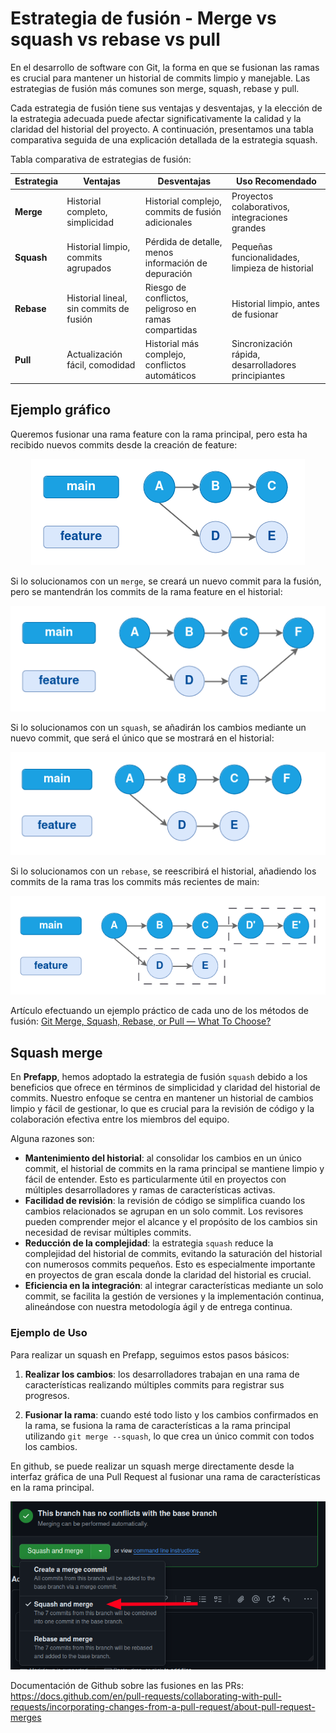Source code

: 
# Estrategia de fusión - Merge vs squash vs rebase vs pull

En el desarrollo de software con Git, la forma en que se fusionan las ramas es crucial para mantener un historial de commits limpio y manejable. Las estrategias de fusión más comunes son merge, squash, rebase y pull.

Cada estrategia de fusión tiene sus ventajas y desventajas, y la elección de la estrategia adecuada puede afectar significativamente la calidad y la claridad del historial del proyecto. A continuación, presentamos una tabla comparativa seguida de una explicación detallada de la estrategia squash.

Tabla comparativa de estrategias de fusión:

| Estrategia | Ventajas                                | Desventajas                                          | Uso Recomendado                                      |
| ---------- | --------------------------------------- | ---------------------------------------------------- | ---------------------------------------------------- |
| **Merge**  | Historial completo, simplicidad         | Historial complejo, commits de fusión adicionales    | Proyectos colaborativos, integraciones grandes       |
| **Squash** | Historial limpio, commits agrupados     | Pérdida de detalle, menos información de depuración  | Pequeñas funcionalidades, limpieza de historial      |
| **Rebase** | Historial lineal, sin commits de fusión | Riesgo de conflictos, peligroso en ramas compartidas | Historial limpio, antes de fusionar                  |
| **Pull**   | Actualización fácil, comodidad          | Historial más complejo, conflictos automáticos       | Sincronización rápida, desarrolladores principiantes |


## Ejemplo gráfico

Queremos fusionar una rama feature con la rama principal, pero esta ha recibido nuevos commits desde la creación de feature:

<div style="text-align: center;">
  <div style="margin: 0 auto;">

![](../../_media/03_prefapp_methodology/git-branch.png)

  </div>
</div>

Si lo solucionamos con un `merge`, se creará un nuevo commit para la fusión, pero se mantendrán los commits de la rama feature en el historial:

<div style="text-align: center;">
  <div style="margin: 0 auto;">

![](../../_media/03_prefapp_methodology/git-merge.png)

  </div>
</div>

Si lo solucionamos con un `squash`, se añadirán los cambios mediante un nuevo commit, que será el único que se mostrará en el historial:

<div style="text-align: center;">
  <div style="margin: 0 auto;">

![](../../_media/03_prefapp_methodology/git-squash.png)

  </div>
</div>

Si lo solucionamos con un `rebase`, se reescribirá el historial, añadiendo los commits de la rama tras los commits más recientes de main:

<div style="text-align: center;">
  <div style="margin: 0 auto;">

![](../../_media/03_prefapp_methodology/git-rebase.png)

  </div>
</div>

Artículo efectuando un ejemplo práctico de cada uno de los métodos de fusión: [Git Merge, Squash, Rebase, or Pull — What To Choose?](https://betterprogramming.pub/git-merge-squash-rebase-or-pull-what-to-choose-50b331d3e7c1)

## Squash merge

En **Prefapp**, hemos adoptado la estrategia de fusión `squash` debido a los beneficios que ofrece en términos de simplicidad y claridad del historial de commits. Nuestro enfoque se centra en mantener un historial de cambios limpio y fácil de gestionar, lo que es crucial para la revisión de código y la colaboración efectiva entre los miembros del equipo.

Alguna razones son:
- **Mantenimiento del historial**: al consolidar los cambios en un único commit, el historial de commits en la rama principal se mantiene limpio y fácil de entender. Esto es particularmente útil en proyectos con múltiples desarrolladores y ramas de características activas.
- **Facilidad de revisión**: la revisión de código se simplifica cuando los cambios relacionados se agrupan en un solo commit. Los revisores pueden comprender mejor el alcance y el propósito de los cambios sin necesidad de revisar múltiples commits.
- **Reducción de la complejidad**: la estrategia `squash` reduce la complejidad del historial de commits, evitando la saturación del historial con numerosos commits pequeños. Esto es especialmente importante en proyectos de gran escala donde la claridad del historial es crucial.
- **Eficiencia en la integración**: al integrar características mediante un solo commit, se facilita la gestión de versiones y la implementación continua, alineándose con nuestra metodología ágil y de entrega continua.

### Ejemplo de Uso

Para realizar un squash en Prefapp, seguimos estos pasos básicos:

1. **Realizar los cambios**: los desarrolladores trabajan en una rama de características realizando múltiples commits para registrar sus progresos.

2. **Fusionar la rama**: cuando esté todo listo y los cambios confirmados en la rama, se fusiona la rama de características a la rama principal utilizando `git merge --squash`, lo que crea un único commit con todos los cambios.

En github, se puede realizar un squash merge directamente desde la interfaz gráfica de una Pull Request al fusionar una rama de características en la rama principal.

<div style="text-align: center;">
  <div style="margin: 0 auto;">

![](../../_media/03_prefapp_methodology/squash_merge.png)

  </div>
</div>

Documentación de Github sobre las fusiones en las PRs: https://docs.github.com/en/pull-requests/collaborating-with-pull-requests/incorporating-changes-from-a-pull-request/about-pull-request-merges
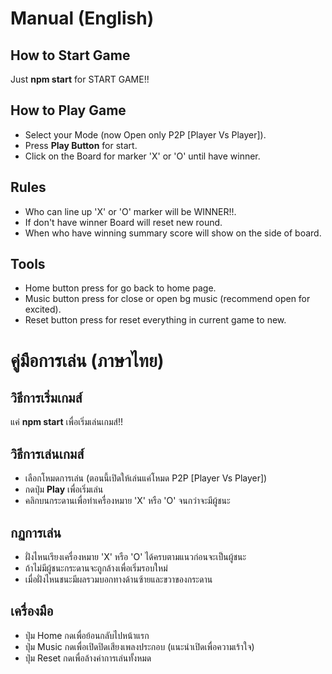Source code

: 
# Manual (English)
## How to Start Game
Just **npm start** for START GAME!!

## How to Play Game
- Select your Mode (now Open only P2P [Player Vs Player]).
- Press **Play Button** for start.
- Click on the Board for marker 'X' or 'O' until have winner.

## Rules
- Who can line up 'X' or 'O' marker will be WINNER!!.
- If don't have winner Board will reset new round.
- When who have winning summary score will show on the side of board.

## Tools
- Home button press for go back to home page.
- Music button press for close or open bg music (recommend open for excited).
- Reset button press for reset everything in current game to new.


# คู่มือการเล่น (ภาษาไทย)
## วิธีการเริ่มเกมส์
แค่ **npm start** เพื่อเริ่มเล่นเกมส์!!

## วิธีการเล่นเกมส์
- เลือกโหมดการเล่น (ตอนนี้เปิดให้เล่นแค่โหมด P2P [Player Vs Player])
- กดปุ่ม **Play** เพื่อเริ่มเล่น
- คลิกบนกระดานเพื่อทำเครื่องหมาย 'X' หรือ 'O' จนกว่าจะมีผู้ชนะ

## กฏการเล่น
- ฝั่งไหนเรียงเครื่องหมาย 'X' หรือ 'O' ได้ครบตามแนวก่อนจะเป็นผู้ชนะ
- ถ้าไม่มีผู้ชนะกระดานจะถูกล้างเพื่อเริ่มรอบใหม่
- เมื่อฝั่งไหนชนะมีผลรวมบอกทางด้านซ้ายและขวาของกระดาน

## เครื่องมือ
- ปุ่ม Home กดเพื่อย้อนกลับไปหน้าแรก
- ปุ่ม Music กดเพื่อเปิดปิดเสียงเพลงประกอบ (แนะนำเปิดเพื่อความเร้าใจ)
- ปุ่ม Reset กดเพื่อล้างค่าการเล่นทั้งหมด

* _Assignment_:
Select every line above that contains the word "revisión", and copy it.

* _Completed task_:
En **Prefapp**, hemos adoptado la estrategia de fusión `squash` debido a los beneficios que ofrece en términos de simplicidad y claridad del historial de commits. Nuestro enfoque se centra en mantener un historial de cambios limpio y fácil de gestionar, lo que es crucial para la revisión de código y la colaboración efectiva entre los miembros del equipo.
- **Facilidad de revisión**: la revisión de código se simplifica cuando los cambios relacionados se agrupan en un solo commit. Los revisores pueden comprender mejor el alcance y el propósito de los cambios sin necesidad de revisar múltiples commits.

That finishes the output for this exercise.